Charlene Villaseñor Black, a UCLA art history professor and longtime colleague, said fellow scholars were moved by Kunzle’s merging of his ideological and scholarly interests. “For me, his most important work was his publications on revolutionary Nicaragua and his work as a scholar–activist — how he documented Nicaraguan murals through a Marxist art history framework and married that with his own political commitment.”
Villaseñor Black, who also is chair of UCLA’s César E. Chávez Department of Chicana/o and Central American Studies, said Kunzle was one of the art history department’s most politically active faculty members. “He was the model for being a scholar and an activist, and I think that inspired students and, certainly, the younger faculty.”
Kunzle was a prodigious collector of political posters. According to a remembrance published by the Center for the Study of Political Graphics, Kunzle began his collection in 1965, inspired by the Vietnam War, and he became one of the first scholars to recognize the medium’s artistic and historical importance. In 1995, he began donating works from his collection to the center; the organization said he eventually donated about 20,000 posters.
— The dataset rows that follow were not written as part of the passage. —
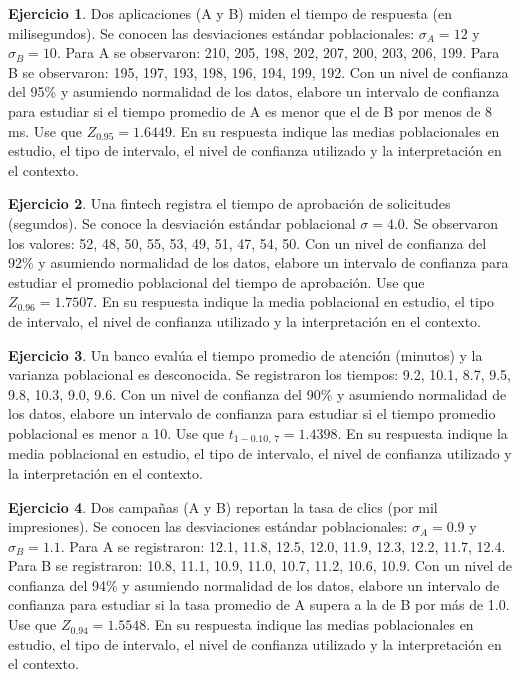 \documentclass[
  11pt,
]{book}
\theoremstyle{definition}
\theoremstyle{definition}
\theoremstyle{definition}
\newtheorem{exercise}{Ejercicio}[chapter]
\theoremstyle{definition}
\theoremstyle{remark}
\begin{document}
\begin{exercise}
Dos aplicaciones (A y B) miden el tiempo de respuesta (en milisegundos). Se conocen las desviaciones estándar poblacionales: \(\sigma_A = 12\) y \(\sigma_B = 10\). Para A se observaron: 210, 205, 198, 202, 207, 200, 203, 206, 199. Para B se observaron: 195, 197, 193, 198, 196, 194, 199, 192. Con un nivel de confianza del 95\% y asumiendo normalidad de los datos, elabore un intervalo de confianza para estudiar si el tiempo promedio de A es menor que el de B por menos de 8 ms. Use que \(Z_{0.95} = 1.6449\). En su respuesta indique las medias poblacionales en estudio, el tipo de intervalo, el nivel de confianza utilizado y la interpretación en el contexto.
\end{exercise}

\begin{exercise}
Una fintech registra el tiempo de aprobación de solicitudes (segundos). Se conoce la desviación estándar poblacional \(\sigma = 4.0\). Se observaron los valores: 52, 48, 50, 55, 53, 49, 51, 47, 54, 50. Con un nivel de confianza del 92\% y asumiendo normalidad de los datos, elabore un intervalo de confianza para estudiar el promedio poblacional del tiempo de aprobación. Use que \(Z_{0.96} = 1.7507\). En su respuesta indique la media poblacional en estudio, el tipo de intervalo, el nivel de confianza utilizado y la interpretación en el contexto.
\end{exercise}

\begin{exercise}
Un banco evalúa el tiempo promedio de atención (minutos) y la varianza poblacional es desconocida. Se registraron los tiempos: 9.2, 10.1, 8.7, 9.5, 9.8, 10.3, 9.0, 9.6. Con un nivel de confianza del 90\% y asumiendo normalidad de los datos, elabore un intervalo de confianza para estudiar si el tiempo promedio poblacional es menor a 10. Use que \(t_{1-0.10,\,7} = 1.4398\). En su respuesta indique la media poblacional en estudio, el tipo de intervalo, el nivel de confianza utilizado y la interpretación en el contexto.
\end{exercise}

\begin{exercise}
Dos campañas (A y B) reportan la tasa de clics (por mil impresiones). Se conocen las desviaciones estándar poblacionales: \(\sigma_A = 0.9\) y \(\sigma_B = 1.1\). Para A se registraron: 12.1, 11.8, 12.5, 12.0, 11.9, 12.3, 12.2, 11.7, 12.4. Para B se registraron: 10.8, 11.1, 10.9, 11.0, 10.7, 11.2, 10.6, 10.9. Con un nivel de confianza del 94\% y asumiendo normalidad de los datos, elabore un intervalo de confianza para estudiar si la tasa promedio de A supera a la de B por más de 1.0. Use que \(Z_{0.94} = 1.5548\). En su respuesta indique las medias poblacionales en estudio, el tipo de intervalo, el nivel de confianza utilizado y la interpretación en el contexto.
\end{exercise}
\end{document}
Kunzle was born April 17, 1936, in Birmingham, England. After earning his bachelor’s degree from the University of Cambridge in 1957, he took courses in art history and folklore at the University of Zurich from 1957 to 1958 and received his doctorate in art history from the University of London in 1964.
He began his career as a lecturer in 1962 at the National Gallery in London and then moved to the University of Toronto, where he taught courses on Renaissance and Baroque art. He joined UC Santa Barbara as an associate professor of art history in 1965 and expanded his teaching to include 20th-century Mexican art and the history of pictorial satire and caricature. Kunzle taught at Santa Barbara until 1973, when he was dismissed for issues related to his protests of the war in Vietnam. He later won a wrongful termination suit against the university.
After lecturing at the California Institute of the Arts and Immaculate Heart College in Los Angeles in 1975, he joined the UCLA art history department in 1976 as a lecturer and was appointed professor the following year.
“What was so amazing was that he came to UCLA as an early modernism specialist, but he had all of these other interests, and he pursued them and actually published in those areas,” Rosenblum said. “He was truly a Renaissance man, and it was inspiring to see someone who just studied everything he felt passionate about and interested in.”
Among his other interests was performing. From 1969 through the mid-1980s he was part of a gymnastics and tumbling act that performed regularly at the Renaissance Pleasure Faire, then held in Agoura, California. He also was an actor who, in the decade of the 2000s, appeared in Shakespearean and other plays in Los Angeles. Villaseñor Black said she and her son once participated in a production that Kunzle staged.
Kunzle retired from UCLA in 2009 after 33 years on the faculty, but he taught a few courses after that and continued to publish. “Even after he retired, he was never hard to track down,” Rosenblum said. “If he wasn’t in his office, he had a carrel at Young Research Library where he often wrote. He was still on campus, thinking and writing.”
Kunzle is survived by his wife of 37 years, Marjoyrie, and Marjoyrie’s daughter, Amy Bailie, son, Daniel Bailie, and sister, Jennifer Kunzle-Fernyhough.